Retype, word for word, every line from the one holding "### Total Monthly" through the one holding "Nested transaction records" in the entries below, both included, and only those lines.

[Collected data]
_ _ _ _ _ _ _

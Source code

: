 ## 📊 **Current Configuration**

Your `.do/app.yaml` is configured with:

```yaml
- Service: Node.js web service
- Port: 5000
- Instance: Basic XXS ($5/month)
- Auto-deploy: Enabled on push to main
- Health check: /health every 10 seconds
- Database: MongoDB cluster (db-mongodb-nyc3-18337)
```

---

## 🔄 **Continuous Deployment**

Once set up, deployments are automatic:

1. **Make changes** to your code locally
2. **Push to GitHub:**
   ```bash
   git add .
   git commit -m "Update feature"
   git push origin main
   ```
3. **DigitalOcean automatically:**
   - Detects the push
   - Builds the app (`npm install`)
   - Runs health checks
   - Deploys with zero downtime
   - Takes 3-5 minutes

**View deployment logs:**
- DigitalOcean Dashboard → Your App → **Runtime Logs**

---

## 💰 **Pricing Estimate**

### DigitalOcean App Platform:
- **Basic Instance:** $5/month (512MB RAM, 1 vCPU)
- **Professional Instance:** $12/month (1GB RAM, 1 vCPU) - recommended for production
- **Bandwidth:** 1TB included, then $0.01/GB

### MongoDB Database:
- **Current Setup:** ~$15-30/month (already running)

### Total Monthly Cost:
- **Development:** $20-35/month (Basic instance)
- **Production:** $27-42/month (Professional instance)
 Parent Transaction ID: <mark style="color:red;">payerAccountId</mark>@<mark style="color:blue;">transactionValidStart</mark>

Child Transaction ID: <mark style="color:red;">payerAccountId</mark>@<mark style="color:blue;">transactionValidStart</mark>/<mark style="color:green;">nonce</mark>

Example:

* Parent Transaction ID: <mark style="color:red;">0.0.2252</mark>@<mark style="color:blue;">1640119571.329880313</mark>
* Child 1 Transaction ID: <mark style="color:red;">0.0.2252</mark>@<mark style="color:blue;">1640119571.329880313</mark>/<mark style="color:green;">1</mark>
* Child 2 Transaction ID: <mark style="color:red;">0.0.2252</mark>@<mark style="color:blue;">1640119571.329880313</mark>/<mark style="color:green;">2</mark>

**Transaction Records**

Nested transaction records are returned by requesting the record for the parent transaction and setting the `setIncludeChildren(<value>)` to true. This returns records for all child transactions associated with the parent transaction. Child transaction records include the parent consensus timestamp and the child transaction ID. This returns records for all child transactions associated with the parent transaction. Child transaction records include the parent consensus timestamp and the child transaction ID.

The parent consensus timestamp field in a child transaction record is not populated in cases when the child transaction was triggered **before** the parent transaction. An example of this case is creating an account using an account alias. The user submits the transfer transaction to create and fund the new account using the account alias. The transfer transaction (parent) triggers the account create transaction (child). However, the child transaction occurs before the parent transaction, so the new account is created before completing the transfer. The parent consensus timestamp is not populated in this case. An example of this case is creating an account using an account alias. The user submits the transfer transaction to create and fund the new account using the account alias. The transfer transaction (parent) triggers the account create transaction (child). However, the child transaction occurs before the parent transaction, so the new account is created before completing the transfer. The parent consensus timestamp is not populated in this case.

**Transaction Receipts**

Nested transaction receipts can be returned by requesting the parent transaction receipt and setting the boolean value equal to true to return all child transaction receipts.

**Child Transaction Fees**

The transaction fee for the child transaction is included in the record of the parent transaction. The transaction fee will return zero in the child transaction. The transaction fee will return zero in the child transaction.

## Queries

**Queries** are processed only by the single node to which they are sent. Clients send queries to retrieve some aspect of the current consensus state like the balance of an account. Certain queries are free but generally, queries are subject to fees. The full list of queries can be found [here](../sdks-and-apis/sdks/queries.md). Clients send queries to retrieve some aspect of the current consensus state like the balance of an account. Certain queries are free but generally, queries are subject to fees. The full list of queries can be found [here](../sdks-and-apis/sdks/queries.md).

_ _ _ _ _ _ _

• _WRITTEN ANSWER_
### Total Monthly Cost:
- **Development:** $20-35/month (Basic instance)
- **Production:** $27-42/month (Professional instance)
 Parent Transaction ID: <mark style="color:red;">payerAccountId</mark>@<mark style="color:blue;">transactionValidStart</mark>

Child Transaction ID: <mark style="color:red;">payerAccountId</mark>@<mark style="color:blue;">transactionValidStart</mark>/<mark style="color:green;">nonce</mark>

Example:

* Parent Transaction ID: <mark style="color:red;">0.0.2252</mark>@<mark style="color:blue;">1640119571.329880313</mark>
* Child 1 Transaction ID: <mark style="color:red;">0.0.2252</mark>@<mark style="color:blue;">1640119571.329880313</mark>/<mark style="color:green;">1</mark>
* Child 2 Transaction ID: <mark style="color:red;">0.0.2252</mark>@<mark style="color:blue;">1640119571.329880313</mark>/<mark style="color:green;">2</mark>

**Transaction Records**

Nested transaction records are returned by requesting the record for the parent transaction and setting the `setIncludeChildren(<value>)` to true. This returns records for all child transactions associated with the parent transaction. Child transaction records include the parent consensus timestamp and the child transaction ID. This returns records for all child transactions associated with the parent transaction. Child transaction records include the parent consensus timestamp and the child transaction ID.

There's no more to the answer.